[英]Expanding ranking of column in Pandas
Consider a sample DF:考虑一个样本 DF:
df = pd.DataFrame(np.random.randint(0,60,size=(10,3)),columns=["a","b","c"])
df["d1"]=["Apple","Mango","Apple","Apple","Mango","Mango","Apple","Mango","Apple","Apple"]
df["d2"]=["Orange","lemon","lemon","Orange","lemon","Orange","lemon","Orange","lemon","Orange"]
df["date"] = ["2002-01-01","2002-01-01","2002-01-01","2002-01-01","2002-02-01","2002-02-01","2002-02-01"]

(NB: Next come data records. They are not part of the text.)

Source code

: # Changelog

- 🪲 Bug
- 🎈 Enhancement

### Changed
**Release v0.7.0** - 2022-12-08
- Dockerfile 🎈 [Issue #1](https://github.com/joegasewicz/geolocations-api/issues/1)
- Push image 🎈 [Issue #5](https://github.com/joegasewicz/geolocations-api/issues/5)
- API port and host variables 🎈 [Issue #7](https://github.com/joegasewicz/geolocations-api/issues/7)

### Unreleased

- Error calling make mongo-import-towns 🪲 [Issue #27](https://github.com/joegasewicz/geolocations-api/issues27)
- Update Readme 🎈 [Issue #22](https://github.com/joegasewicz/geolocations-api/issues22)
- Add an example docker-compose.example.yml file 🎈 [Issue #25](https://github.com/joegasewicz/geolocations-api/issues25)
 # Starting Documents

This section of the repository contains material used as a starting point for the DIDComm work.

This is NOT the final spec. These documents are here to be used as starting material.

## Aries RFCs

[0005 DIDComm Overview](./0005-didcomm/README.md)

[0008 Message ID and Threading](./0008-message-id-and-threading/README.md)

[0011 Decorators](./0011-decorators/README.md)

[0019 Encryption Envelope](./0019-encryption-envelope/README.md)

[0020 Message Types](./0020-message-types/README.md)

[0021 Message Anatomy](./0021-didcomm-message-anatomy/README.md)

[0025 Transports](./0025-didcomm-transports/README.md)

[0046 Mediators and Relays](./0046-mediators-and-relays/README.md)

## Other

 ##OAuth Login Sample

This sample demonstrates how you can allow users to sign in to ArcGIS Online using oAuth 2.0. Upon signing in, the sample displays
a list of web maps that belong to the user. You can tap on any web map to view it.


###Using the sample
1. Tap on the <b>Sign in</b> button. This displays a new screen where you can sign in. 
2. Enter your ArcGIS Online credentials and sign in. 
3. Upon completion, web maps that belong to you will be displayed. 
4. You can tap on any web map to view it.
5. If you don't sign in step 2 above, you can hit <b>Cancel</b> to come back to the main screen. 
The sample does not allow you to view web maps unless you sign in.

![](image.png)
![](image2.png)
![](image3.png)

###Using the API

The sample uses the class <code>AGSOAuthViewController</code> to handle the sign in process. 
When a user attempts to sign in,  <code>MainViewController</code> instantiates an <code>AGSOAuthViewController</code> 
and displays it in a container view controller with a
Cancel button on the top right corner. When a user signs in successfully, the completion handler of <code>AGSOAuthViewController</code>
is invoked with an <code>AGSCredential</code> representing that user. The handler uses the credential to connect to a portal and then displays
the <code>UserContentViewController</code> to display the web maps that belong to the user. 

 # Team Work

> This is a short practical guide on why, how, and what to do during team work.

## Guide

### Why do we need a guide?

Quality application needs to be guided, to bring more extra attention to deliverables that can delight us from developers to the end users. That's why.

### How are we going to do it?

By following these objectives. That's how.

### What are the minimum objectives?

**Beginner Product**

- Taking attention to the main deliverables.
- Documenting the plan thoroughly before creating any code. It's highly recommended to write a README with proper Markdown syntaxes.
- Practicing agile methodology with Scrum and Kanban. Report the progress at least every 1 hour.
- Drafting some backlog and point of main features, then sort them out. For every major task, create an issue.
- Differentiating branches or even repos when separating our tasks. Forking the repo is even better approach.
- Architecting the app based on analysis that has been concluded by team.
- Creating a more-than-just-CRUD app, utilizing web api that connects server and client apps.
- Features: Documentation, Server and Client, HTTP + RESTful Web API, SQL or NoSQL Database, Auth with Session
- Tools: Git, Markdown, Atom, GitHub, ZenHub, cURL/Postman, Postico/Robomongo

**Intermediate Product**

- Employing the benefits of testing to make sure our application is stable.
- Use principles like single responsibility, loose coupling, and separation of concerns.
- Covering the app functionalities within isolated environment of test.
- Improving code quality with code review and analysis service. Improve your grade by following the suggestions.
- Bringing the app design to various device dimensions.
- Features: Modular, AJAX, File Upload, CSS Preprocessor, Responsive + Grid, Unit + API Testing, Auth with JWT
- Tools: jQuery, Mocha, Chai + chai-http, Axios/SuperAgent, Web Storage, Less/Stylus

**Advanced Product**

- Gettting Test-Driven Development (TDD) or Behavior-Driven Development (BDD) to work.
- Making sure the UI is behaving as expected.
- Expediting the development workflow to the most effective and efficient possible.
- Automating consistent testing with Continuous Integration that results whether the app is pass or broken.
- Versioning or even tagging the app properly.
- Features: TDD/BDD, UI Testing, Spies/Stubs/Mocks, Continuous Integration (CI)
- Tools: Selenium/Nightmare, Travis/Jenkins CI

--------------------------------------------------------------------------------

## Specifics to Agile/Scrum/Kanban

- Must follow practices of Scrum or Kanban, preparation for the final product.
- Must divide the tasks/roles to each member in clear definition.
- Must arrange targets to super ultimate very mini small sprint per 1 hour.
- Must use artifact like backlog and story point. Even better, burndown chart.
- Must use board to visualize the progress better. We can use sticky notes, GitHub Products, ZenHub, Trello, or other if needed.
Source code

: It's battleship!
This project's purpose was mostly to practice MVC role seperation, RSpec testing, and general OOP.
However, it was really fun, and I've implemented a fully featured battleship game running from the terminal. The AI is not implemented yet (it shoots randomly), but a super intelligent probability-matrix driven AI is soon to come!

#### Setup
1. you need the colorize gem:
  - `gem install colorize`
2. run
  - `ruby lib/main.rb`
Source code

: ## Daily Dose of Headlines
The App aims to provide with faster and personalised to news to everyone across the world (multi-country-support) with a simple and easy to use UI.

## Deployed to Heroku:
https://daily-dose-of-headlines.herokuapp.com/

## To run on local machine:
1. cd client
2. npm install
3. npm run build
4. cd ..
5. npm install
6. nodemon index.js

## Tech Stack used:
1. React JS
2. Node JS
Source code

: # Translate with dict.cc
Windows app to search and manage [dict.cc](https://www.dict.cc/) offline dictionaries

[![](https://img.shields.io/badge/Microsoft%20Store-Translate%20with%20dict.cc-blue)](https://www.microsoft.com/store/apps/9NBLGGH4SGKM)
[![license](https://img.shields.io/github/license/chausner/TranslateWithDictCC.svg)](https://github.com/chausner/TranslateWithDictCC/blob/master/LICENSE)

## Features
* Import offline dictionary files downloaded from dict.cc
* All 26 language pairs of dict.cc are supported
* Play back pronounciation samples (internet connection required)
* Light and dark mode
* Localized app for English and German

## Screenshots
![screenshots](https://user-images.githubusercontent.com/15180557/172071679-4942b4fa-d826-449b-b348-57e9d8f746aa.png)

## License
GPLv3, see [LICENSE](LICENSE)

df["date"] = pd.to_datetime(df["date"])
df
a b c d1 d2 date
0 7 1 19 Apple Orange 2002-01-01
1 3 7 17 Mango lemon 2002-01-01
2 9 6 4 Apple lemon 2002-01-01
3 0 5 51 Pine Orange 2002-01-01
4 4 6 8 Apple lemon 2002-02-01
5 4 3 1 Mango Orange 2002-02-01
6 2 2 14 Apple lemon 2002-02-01
7 5 15 10 Mango Orange 2002-01-01
8 1 2 10 Pine lemon 2002-02-01
9 2 1 12 Apple Orange 2002-02-01
Trying to replace column d1
with rank based on Group by column d1
and mean
of column c
in expanding manner.尝试以扩展方式将
d1
d1
和c
列的mean
的排名。 For example, consider the following first 5 rows:例如,考虑以下前 5 行:
First row by default the value at index 0
, ie Apple
will be replaced with 0
第一行默认为索引
0
处的值,即Apple
将替换为0
Second row, index 1
, the value Mango
should be replaced by 0
, because considering only the first 2
rows of the DF GROUPED_MEAN
for Apple
will be 19 and Mango
will be 17, so the value Mango at index 1
should be replaced by rank 0 since it has lower grouped mean.第二行,索引
1
,值Mango
应替换为0
,因为仅考虑Apple
的 DF GROUPED_MEAN
的前2
行将是 19 并且Mango
将为 17,因此索引1
处的值 Mango 应替换为 rank 0因为它具有较低的分组平均值。
Third row, index 2
, the value Apple
should be replaced by 0
, because considering only the first 3
rows of the DF GROUPED_MEAN
for Apple
will be (19+4)/2
and Mango
will be 17, so the value Apple at index 2
should be replaced by rank 0
since it has lower grouped mean第三行,索引
2
,值Apple
应替换为0
,因为仅考虑Apple
的 DF GROUPED_MEAN
的前3
行将是(19+4)/2
并且Mango
将是 17,因此索引2
处的值 Apple应该用等级0
代替,因为它具有较低的分组平均值
Fourth row, index 3
, the value Pine
should be replaced by 2
, because considering only the first 4
rows of the DF GROUPED_MEAN
for Apple
will be (19+4)/2
and Mango
will be 17, Pine
will be 51, since Pine has the highest grouped mean of all the 3 categories- [Apple, Mango, Pine]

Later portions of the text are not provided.